Development of an Autothermal Biogas Processor for Hydrogen Production

摘要

In this paper a novel concept for biogas reforming is presented. Major novelties are the utilization of an autothermal or oxidative steam reforming in combination with a subsequent catalytically coated soot trap for soot retention and oxidation as well as enhancement of the water gas shift reaction. The plant design of the BioRobur (Biogas robust processing with combined catalytic reformer and trap) processor has been realized on the basis of ASPEN PLUS? mass and energy flow modeling. The system efficiency depends on the reforming route (catalytic partial oxidation, steam reforming or autothermal reforming), the level of heat integration, the preheating temperature of the mixed reactants, the steam-to-carbon- and oxygen-to-carbon ratio as well as the usage of the off-gas from pressure swing adsorption (PSA). The highest efficiency is achieved with an autothermal reforming in the first place. Through the energetic usage of the PSA off-gas in an extra burner and a sophisticated heat integration a system efficiency up to nearly 70% is realizable.

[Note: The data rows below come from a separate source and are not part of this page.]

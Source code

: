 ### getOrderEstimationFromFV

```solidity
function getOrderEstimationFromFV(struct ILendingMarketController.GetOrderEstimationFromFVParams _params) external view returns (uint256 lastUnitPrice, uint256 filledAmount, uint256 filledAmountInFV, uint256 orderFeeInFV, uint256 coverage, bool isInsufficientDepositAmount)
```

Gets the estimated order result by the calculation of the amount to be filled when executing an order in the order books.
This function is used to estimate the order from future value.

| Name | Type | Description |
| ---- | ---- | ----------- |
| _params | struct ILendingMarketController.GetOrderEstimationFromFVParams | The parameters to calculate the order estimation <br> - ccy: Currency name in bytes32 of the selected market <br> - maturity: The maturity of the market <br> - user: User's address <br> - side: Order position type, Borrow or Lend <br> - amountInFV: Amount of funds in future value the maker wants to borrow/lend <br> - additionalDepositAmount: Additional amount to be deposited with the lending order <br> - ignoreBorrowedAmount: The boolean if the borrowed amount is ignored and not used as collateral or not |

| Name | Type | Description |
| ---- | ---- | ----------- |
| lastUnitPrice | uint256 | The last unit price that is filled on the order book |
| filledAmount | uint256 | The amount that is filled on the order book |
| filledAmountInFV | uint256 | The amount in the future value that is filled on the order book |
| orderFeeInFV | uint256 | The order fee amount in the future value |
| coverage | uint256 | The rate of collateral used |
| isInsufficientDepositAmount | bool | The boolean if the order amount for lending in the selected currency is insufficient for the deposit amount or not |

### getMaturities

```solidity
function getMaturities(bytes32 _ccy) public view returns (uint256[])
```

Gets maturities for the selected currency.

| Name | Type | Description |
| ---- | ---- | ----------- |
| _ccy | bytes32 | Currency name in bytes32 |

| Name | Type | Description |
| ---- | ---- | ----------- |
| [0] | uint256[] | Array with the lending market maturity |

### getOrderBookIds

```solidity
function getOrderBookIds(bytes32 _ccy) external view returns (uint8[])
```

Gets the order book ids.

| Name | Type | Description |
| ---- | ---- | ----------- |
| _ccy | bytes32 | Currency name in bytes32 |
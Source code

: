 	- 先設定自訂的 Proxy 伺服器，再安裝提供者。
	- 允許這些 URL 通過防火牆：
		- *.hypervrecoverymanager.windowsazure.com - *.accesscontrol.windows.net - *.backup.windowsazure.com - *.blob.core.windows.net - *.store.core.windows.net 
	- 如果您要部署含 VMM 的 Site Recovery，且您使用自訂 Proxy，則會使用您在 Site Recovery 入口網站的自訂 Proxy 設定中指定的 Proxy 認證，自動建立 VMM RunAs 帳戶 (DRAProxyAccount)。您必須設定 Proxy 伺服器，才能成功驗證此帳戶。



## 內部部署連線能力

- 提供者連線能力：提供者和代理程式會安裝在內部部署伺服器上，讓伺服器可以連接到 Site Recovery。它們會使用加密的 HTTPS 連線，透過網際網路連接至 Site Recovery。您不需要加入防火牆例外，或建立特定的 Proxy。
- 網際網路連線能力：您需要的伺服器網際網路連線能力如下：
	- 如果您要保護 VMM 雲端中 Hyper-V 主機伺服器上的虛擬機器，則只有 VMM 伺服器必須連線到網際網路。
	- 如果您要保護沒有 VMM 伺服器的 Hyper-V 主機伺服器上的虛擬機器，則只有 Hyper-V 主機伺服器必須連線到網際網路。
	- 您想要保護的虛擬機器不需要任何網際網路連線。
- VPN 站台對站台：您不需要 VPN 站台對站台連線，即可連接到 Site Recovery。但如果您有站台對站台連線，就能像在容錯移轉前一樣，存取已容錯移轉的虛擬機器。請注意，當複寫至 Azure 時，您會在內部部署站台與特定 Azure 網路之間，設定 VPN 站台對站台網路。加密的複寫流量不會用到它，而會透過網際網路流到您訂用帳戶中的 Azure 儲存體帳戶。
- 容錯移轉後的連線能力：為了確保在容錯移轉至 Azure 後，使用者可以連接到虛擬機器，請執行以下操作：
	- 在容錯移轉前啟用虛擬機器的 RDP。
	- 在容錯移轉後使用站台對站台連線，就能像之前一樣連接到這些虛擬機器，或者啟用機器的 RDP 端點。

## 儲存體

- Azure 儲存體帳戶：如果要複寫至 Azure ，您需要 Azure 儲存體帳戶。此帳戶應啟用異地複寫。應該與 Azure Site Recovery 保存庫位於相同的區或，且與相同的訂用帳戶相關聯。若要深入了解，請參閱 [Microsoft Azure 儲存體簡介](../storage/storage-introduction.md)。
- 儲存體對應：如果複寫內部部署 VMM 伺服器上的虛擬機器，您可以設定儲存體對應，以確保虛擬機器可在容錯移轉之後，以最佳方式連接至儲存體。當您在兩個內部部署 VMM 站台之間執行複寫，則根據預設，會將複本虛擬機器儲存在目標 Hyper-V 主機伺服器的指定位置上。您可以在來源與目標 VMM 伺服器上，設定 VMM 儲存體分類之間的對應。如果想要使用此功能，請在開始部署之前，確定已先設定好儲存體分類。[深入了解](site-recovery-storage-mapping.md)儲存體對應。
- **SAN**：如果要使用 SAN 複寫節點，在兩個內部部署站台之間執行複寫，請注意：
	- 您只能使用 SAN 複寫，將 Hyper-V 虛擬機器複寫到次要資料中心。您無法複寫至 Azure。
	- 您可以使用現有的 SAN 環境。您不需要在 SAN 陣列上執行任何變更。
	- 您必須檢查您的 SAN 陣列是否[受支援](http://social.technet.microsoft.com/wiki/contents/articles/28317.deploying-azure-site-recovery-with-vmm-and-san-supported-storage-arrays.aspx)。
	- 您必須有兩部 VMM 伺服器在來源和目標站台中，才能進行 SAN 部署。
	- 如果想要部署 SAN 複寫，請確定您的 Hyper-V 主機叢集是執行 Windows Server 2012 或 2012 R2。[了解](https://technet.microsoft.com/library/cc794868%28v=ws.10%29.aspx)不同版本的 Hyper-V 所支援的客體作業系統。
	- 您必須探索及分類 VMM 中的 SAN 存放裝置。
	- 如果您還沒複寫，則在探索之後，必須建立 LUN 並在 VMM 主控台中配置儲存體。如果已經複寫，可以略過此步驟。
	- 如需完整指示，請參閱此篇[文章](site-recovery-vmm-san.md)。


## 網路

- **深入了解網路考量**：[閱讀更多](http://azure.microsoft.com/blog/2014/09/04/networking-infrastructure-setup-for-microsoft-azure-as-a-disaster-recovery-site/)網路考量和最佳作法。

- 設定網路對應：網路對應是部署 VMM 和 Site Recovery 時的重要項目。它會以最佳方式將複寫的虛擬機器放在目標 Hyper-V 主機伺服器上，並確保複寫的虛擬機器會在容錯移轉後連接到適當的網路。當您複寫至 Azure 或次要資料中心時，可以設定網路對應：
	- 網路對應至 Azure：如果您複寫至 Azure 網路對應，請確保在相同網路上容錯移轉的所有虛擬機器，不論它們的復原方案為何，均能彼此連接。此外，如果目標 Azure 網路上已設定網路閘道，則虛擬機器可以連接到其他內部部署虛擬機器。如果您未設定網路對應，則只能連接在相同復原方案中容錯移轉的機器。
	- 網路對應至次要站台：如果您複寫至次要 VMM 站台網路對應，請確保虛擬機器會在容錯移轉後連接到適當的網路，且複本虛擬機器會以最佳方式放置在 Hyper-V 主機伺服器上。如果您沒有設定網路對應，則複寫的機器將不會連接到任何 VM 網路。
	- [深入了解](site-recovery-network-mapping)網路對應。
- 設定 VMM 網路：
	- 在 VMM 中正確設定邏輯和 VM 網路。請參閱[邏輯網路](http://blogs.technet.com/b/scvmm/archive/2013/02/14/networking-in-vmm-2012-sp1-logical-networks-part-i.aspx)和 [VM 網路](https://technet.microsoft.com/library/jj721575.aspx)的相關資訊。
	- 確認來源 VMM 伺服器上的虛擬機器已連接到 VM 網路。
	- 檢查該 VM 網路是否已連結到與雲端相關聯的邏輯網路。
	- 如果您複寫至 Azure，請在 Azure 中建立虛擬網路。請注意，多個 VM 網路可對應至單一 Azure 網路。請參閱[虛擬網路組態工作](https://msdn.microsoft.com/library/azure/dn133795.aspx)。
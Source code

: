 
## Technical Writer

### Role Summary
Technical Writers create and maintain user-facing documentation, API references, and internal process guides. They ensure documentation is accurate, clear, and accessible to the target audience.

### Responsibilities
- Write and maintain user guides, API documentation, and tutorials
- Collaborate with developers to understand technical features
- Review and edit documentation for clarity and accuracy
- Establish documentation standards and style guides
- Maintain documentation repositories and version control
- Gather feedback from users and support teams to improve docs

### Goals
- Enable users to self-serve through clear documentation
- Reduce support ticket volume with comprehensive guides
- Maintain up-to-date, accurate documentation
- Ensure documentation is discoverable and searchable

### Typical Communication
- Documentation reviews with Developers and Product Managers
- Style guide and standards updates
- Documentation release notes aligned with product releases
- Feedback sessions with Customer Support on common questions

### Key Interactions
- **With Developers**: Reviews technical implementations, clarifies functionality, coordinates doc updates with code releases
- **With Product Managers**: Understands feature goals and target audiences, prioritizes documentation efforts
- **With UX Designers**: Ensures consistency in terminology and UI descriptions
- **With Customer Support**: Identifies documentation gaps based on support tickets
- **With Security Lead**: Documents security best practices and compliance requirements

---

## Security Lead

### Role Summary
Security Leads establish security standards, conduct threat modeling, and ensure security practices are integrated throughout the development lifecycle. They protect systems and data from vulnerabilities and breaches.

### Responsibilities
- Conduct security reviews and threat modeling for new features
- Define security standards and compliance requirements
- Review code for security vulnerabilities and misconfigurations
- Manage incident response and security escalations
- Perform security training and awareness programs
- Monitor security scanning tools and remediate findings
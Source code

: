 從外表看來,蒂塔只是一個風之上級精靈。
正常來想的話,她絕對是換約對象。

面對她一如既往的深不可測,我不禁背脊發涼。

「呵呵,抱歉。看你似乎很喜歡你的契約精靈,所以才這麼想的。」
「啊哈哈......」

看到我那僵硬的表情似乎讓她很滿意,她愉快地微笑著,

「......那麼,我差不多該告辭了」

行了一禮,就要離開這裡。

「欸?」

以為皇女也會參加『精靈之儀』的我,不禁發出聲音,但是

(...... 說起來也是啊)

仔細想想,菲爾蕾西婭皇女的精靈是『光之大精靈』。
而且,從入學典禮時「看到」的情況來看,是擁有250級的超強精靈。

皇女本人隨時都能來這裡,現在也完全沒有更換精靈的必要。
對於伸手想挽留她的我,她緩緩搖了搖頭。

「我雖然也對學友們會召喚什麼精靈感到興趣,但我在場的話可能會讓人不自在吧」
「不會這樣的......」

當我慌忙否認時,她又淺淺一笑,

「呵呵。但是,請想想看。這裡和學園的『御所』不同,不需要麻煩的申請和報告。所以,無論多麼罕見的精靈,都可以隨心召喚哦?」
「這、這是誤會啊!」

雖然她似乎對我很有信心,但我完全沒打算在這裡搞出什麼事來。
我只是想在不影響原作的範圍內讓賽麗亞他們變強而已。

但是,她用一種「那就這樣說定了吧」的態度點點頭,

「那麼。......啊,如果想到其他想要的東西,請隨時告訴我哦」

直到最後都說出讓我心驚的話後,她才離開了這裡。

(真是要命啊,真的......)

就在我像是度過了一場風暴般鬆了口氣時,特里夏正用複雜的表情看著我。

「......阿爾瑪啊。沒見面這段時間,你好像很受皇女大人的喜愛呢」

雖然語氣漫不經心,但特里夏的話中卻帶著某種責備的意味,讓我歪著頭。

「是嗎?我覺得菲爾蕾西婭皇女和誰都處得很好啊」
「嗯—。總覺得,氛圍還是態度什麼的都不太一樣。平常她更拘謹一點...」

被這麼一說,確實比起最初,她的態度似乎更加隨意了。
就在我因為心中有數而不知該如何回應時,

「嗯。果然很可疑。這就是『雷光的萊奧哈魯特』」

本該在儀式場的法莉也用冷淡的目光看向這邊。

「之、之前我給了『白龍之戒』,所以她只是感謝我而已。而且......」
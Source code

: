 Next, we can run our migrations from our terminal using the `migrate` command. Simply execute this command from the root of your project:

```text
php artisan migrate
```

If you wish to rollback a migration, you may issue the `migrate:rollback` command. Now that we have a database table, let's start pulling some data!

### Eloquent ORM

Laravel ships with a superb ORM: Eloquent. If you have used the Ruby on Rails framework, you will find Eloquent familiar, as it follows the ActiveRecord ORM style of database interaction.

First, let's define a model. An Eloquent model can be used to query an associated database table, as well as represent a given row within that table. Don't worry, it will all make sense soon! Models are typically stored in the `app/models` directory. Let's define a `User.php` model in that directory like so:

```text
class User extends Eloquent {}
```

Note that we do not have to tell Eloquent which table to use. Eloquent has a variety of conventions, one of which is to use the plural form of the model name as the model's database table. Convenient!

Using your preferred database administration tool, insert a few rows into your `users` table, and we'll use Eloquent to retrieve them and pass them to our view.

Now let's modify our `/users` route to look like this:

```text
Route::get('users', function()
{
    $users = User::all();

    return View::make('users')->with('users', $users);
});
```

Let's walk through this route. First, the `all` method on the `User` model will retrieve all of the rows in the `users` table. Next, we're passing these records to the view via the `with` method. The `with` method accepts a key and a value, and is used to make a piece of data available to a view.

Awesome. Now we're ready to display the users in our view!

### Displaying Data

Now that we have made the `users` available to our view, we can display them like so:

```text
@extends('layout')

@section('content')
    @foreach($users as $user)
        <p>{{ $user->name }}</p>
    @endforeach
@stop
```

Without the two mentioned possibilities the efficiency trops down to 50%. In addition, detailed numerical simulations of the transient gas flow inside the catalyst have been conducted in order to evaluate the performance of different geometries for the catalyst support regarding their ability to support the catalytic conversion process at a moderate pressure loss. Exemplary results of a sensitivity analysis based on calculations in ASPEN PLUS? are shown. Furthermore, the results of CFD and FEM simulations on different catalyst support geometries are presented. Structures composed of Kelvin cells were found to be the best catalyst support due to their enhanced dispersion coefficient while at the same time featuring lower pressure loss as compared to the modified octet cells. Additionally, the Kelvin cell shows both high effective thermal conductivity and relatively high specific surface area.